Tag Archives: The Da Vinci Code

WHAT MAKES A BOOK WORTH REREADING?

I loved The Da Vinci Code. I turned each page in a fever of excitement that excluded thoughts of the outside world. When done, I placed it on my bookshelf, weary with the fatigue that only a long book read at breakneck speed can brew. It sits there now, many years later, just where I left it. It’ll probably stay there, untouched, until I sell it secondhand or give it to a friend. And yet I have other books on that same shelf, books that I do reread year after year. Some of them, decade after decade.

Why?

I have an answer. At least, I have an answer that applies to me. It’s nothing to do with the quality of the book, as such. Dan Brown is a fine author (I like all his novels). It seems fashionable in some circles to shoot him down because he’s had enormous success. Good luck to him, I say. He earned that success.

There are many reasons for his popularity. The aforementioned page-turning fever of excitement is one. He’s a master of suspense, and plot twists, and a bunch of other things that I (and as it turns out, a few other people around the world) like.

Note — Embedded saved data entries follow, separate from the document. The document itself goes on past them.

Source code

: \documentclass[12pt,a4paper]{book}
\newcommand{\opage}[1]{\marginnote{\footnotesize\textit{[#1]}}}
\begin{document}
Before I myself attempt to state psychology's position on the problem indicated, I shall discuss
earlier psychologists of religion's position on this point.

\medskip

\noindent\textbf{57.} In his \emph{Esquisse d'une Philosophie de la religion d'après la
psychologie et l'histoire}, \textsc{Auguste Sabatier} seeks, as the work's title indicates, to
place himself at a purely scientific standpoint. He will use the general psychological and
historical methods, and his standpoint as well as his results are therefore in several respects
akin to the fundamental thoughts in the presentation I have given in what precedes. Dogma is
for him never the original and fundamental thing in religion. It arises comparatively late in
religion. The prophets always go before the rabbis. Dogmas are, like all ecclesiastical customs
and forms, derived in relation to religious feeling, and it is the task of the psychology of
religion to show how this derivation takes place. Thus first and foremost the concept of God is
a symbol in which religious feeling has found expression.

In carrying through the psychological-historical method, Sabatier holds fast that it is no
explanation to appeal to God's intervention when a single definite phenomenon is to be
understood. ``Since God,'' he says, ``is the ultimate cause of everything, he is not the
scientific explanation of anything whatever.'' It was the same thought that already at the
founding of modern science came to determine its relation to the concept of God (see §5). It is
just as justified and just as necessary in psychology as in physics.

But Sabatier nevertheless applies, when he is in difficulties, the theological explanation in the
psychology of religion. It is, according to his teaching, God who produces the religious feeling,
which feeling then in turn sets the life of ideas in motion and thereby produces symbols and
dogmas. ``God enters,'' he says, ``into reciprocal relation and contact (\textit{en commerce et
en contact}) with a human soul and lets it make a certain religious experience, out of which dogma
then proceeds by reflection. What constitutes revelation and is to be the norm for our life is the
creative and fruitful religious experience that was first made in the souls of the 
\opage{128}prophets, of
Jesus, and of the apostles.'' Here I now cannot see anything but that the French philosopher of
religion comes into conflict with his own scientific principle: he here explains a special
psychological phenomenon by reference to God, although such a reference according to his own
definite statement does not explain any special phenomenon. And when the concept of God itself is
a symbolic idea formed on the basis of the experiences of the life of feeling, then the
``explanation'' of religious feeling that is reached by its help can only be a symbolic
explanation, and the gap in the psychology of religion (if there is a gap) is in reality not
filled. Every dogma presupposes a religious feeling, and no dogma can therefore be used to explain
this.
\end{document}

So, why won’t I read The Da Vinci Code a second time? Is it because I already know what happens, where the plot twists are and how it all ends? I don’t think so. I know the same things about all the books I reread, and that doesn’t stop me.

I do think it’s part of the problem, although only a small part. Dan Brown relies on these things more than most authors. Suspense, thrills, twists and theme are the chief attractions of his books. Once these elements are taken away, there’s not that much left.

So, what is left to any book when those elements are taken away? In Dan Brown’s case – a simple prose style. Clear, efficient and similar to most other thrillers. How does this differ from the books I reread?  These call me back by the sheer delight of their prose.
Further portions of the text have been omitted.